According to public records released by the U.S. Department of Justice (DOJ), an investigation into the activities of the now-defunct college is in progress. In May 2016, the “crushing weight of debt” incurred by Jane O’Meara Sanders, wife of Bernie Sanders, forced closure of the college.
As president of the institution from 2004-2011, Jane Sanders “oversaw an aggressive effort to enroll more students and expand the campus to accommodate a bigger student body.”
In order to finance a $10 million purchase of 32 acres from the Roman Catholic diocese, Jane Sanders reportedly secured some “hefty loans” at the end of 2010. To secure the loans, Sanders claimed that the college had funds to pay for it via $2 million in fundraising commitments and pledges.

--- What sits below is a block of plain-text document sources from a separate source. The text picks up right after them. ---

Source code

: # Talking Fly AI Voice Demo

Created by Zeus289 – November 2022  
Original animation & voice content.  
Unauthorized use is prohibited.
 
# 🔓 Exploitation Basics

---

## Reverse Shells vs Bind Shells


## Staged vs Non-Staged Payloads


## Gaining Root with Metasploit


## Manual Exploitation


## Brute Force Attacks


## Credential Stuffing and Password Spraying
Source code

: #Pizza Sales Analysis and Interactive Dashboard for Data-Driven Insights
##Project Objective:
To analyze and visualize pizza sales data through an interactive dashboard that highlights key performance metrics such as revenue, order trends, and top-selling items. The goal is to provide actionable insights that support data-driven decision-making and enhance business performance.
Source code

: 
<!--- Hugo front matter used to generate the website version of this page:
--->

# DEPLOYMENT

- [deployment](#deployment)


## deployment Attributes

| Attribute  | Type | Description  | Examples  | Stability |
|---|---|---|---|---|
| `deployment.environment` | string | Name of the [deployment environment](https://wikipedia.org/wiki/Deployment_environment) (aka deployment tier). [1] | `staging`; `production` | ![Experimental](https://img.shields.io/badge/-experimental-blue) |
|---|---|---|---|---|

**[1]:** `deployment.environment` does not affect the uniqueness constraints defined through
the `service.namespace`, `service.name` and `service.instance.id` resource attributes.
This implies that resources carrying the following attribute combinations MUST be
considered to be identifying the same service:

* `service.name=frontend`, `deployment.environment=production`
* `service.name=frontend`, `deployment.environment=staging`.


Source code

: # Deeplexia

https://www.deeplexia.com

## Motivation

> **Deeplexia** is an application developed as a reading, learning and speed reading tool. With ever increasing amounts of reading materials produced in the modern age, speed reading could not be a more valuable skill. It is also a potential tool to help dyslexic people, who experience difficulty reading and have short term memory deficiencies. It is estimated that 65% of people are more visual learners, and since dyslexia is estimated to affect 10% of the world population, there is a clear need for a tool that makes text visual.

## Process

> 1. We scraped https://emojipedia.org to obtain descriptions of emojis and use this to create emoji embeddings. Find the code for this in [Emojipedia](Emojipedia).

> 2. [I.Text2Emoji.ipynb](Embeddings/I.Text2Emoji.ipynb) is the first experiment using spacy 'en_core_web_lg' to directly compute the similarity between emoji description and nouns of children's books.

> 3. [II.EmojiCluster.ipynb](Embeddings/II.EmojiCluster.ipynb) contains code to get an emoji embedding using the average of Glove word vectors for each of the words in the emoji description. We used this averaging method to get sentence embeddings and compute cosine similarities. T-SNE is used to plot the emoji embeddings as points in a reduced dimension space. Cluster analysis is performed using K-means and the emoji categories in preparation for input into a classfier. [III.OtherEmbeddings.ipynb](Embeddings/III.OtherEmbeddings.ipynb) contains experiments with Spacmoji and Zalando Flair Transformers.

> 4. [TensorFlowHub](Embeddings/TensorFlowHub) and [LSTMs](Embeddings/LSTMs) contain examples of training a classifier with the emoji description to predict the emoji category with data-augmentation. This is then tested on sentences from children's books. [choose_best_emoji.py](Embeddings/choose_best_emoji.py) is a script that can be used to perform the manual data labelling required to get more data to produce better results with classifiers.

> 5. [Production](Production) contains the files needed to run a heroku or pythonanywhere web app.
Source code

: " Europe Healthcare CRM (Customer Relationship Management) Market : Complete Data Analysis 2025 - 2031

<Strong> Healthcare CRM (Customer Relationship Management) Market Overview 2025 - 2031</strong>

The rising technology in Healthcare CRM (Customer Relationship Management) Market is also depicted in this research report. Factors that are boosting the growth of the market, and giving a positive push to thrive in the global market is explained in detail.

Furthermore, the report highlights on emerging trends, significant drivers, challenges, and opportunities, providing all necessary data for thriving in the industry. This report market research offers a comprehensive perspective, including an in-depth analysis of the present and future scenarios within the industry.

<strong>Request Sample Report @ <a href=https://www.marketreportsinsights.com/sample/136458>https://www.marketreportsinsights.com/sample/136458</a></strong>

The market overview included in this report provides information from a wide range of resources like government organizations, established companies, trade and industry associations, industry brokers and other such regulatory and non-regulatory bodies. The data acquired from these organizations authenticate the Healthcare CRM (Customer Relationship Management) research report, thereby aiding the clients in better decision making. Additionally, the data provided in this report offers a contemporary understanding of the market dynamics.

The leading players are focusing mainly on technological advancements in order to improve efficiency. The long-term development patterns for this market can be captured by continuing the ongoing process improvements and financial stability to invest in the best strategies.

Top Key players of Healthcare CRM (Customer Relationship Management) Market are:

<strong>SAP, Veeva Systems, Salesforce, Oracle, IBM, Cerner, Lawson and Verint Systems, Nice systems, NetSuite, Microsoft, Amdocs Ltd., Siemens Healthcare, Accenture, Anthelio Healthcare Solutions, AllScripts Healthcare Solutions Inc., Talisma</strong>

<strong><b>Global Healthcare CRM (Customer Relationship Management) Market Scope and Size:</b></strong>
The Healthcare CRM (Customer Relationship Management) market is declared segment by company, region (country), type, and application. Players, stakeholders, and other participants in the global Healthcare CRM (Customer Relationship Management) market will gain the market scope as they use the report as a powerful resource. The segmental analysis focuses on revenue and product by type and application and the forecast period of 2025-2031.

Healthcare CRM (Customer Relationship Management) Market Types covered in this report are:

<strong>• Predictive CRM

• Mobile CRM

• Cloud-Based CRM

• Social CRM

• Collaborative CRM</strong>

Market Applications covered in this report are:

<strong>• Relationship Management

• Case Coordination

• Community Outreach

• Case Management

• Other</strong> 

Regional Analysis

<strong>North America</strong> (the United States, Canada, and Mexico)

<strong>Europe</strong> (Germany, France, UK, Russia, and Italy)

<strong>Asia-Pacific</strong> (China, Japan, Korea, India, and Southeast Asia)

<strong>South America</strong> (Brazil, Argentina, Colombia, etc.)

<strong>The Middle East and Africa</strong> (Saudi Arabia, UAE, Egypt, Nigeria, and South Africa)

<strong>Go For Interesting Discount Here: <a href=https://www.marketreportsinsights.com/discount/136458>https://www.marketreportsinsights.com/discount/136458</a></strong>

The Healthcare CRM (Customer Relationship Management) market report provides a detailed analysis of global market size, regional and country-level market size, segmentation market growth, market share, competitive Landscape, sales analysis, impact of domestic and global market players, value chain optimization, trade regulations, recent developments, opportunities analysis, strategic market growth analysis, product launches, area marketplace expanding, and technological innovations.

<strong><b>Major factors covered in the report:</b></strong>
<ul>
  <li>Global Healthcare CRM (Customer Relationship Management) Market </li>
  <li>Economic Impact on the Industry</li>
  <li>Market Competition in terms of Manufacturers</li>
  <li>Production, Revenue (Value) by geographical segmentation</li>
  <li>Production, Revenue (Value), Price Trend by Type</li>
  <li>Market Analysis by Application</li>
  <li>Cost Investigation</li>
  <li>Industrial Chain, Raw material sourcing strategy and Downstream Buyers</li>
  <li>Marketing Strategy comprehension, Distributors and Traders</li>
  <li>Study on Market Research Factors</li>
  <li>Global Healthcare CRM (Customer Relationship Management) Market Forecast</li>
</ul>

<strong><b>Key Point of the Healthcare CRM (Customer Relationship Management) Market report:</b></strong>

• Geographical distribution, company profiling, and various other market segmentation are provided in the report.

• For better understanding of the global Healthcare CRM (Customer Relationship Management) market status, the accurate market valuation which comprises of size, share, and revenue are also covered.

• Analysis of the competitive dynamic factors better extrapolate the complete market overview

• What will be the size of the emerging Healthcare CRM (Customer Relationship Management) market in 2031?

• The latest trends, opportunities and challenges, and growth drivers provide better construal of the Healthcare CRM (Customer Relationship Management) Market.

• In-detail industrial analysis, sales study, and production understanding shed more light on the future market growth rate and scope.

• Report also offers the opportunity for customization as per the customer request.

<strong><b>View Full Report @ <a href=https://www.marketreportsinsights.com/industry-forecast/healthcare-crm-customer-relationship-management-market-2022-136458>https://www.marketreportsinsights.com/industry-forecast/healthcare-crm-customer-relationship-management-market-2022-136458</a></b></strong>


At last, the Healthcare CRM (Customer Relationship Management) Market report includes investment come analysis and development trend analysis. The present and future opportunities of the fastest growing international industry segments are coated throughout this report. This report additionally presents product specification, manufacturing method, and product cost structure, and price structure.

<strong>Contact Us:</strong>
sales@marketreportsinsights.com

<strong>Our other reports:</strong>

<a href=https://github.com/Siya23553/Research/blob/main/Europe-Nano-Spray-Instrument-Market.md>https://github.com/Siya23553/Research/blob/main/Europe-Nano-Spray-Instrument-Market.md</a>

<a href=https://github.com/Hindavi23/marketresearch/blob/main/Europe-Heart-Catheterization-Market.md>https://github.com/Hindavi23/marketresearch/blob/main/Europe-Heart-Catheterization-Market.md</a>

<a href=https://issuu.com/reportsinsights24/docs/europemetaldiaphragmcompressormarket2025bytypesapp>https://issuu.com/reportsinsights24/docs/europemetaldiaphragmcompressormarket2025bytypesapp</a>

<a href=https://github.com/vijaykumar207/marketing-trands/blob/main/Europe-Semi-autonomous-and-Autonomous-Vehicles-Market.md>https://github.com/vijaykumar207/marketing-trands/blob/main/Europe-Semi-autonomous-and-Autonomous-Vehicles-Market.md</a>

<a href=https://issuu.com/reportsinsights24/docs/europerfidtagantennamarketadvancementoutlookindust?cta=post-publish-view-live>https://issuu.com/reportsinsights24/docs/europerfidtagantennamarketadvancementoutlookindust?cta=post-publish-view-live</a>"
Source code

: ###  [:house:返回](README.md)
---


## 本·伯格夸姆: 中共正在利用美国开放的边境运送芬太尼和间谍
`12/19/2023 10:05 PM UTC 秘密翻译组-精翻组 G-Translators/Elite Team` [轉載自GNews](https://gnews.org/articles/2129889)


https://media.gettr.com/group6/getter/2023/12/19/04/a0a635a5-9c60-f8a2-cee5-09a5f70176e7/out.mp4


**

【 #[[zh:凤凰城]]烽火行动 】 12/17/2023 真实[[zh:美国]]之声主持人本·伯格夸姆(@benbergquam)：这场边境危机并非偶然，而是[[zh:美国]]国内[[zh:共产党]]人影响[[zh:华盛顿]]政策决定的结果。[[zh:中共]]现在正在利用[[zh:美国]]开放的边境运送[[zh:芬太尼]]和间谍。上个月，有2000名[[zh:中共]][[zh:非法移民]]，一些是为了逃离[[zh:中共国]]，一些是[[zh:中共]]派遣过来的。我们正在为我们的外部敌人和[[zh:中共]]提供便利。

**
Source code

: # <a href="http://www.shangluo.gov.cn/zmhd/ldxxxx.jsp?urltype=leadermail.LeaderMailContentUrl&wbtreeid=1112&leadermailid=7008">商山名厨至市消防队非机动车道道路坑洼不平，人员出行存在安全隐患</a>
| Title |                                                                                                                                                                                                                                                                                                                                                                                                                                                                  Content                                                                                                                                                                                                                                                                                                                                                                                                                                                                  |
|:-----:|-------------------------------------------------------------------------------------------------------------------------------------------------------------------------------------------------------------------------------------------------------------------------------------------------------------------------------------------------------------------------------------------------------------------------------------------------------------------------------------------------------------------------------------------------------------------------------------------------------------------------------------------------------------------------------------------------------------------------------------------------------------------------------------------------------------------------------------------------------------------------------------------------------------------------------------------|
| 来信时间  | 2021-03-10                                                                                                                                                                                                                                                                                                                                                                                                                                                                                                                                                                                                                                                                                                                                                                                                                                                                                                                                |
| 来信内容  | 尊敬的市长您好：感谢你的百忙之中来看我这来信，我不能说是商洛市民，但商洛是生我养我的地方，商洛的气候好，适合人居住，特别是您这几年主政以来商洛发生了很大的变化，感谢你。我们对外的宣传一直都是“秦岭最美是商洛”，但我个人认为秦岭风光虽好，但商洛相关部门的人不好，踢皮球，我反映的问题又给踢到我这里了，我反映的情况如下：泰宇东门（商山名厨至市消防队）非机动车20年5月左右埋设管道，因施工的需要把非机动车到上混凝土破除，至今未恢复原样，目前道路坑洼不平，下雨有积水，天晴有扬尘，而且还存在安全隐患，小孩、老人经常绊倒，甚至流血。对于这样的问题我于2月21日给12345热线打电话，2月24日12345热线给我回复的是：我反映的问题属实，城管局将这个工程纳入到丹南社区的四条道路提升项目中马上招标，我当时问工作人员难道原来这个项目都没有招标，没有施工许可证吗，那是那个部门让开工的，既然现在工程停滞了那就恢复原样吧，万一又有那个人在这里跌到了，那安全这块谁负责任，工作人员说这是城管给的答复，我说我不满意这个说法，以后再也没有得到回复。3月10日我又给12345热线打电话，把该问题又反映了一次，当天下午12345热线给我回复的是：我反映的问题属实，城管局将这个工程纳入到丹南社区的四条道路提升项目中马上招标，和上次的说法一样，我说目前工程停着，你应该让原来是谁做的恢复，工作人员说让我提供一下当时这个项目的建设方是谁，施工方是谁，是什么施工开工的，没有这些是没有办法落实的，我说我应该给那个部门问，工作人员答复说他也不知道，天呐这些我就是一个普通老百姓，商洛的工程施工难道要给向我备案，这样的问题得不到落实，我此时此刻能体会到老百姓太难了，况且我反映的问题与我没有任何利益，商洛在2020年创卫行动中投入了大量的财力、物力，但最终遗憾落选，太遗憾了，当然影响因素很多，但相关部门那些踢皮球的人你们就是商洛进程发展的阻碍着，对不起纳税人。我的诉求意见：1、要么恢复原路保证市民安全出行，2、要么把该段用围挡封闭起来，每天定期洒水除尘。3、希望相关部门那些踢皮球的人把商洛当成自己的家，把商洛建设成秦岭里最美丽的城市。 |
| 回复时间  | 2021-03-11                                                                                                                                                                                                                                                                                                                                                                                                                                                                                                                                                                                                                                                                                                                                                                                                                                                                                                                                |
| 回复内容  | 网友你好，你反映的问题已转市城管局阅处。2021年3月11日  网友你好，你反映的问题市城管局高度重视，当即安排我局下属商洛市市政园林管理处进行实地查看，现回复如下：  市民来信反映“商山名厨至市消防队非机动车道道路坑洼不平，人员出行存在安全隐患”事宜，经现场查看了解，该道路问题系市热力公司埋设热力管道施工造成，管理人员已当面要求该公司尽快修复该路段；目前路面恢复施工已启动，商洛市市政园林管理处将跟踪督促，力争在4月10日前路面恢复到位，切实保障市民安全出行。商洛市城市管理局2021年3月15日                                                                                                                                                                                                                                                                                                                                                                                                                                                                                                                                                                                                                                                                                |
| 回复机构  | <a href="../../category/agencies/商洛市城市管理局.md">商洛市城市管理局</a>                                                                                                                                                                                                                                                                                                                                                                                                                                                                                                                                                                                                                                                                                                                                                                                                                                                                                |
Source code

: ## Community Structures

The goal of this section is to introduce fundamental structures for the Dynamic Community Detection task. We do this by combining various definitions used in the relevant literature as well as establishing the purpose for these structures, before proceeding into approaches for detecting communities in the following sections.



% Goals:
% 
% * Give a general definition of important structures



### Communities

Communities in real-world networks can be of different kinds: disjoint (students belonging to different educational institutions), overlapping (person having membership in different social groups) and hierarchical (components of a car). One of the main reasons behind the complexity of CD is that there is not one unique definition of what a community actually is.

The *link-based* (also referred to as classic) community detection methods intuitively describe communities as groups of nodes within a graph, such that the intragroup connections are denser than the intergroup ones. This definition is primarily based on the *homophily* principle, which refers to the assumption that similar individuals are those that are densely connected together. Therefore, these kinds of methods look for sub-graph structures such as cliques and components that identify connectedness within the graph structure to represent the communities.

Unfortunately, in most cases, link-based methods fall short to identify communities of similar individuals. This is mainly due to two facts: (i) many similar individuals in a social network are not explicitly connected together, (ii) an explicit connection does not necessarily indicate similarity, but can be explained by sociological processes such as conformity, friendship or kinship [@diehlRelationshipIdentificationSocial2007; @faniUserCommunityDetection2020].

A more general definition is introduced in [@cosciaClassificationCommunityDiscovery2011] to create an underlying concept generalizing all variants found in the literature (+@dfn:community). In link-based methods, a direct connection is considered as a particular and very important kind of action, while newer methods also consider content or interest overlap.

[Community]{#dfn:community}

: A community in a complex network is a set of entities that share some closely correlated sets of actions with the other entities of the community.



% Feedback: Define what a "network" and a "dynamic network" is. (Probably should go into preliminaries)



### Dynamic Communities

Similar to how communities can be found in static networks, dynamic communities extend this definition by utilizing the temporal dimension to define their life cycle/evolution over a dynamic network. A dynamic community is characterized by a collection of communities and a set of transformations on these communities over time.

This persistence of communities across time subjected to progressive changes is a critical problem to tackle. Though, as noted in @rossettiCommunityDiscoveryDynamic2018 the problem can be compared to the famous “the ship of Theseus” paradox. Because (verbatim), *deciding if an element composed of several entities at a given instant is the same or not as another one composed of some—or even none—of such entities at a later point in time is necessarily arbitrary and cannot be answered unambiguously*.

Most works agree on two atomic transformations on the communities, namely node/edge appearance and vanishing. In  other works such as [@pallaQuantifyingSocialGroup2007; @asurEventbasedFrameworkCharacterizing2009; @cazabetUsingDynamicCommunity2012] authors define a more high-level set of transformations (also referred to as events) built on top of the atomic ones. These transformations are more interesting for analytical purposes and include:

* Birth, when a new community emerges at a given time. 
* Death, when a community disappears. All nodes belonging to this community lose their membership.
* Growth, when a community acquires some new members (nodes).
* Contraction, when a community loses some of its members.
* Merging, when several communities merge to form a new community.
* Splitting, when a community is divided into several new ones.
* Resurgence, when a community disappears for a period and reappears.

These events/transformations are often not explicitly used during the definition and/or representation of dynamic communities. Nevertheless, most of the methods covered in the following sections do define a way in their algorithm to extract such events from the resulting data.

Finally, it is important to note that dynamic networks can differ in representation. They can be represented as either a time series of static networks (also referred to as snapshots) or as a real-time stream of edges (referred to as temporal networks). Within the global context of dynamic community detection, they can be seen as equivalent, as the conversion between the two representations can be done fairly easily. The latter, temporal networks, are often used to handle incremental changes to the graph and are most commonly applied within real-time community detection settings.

However, Burlington College only brought in a fraction of that amount.
“It was within a relatively short time after closing [the deal], they were experiencing financial problems that made it impossible to pay the diocese,” a source for Heatstreet says. Burlington ended up defaulting on the loan, leaving the Roman Catholic diocese at a loss of between $1.5 million and $2 million. The land had been sold to pay part of a $17 million sexual-abuse settlement.
According to Heatstreet, Catholic parishioners in Vermont sent a letter to the U.S. attorney in January along with Brady Toensing, vice chair of the Vermont Republican Party. Toensing believes Jane Sanders purposely misrepresented the amount of fundraising the college was set to receive, and asked the U.S. attorney to investigate Sanders for federal bank fraud.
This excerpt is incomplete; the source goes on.